INPUT DATA:
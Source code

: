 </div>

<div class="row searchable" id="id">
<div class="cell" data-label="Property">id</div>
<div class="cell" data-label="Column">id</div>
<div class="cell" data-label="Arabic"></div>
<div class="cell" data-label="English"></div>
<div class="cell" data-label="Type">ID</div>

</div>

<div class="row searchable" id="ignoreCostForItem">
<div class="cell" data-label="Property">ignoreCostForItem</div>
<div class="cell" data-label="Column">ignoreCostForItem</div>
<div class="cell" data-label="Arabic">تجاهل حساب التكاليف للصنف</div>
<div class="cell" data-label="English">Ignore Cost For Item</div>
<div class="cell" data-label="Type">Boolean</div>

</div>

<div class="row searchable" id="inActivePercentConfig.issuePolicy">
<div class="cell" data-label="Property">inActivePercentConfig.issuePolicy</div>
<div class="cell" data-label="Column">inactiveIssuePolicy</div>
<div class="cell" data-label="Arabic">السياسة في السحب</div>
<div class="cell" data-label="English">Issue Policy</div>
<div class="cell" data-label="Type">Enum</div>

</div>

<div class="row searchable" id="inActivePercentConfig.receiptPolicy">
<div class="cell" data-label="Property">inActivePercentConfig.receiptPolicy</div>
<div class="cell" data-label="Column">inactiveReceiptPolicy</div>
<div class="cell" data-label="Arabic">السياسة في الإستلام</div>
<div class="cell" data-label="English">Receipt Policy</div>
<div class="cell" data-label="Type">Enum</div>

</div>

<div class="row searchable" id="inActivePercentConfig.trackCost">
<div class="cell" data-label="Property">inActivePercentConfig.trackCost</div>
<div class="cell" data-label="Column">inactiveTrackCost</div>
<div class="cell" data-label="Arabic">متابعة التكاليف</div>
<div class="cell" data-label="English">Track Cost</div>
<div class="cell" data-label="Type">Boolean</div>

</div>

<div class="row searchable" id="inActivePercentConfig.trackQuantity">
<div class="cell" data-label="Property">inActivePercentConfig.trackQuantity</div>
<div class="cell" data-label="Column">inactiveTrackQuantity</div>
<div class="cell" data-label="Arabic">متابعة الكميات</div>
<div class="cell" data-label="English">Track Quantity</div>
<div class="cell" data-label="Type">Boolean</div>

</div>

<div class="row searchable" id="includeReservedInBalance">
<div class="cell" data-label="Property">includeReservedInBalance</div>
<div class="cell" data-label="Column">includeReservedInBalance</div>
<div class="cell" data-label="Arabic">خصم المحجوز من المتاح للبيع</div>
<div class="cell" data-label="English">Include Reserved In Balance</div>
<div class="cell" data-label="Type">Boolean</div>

WHAT IS NEEDED: Scan the listing for the string "التكاليف" and copy every line that carries it.

REPLY:
<div class="cell" data-label="Arabic">تجاهل حساب التكاليف للصنف</div>
<div class="cell" data-label="Arabic">متابعة التكاليف</div>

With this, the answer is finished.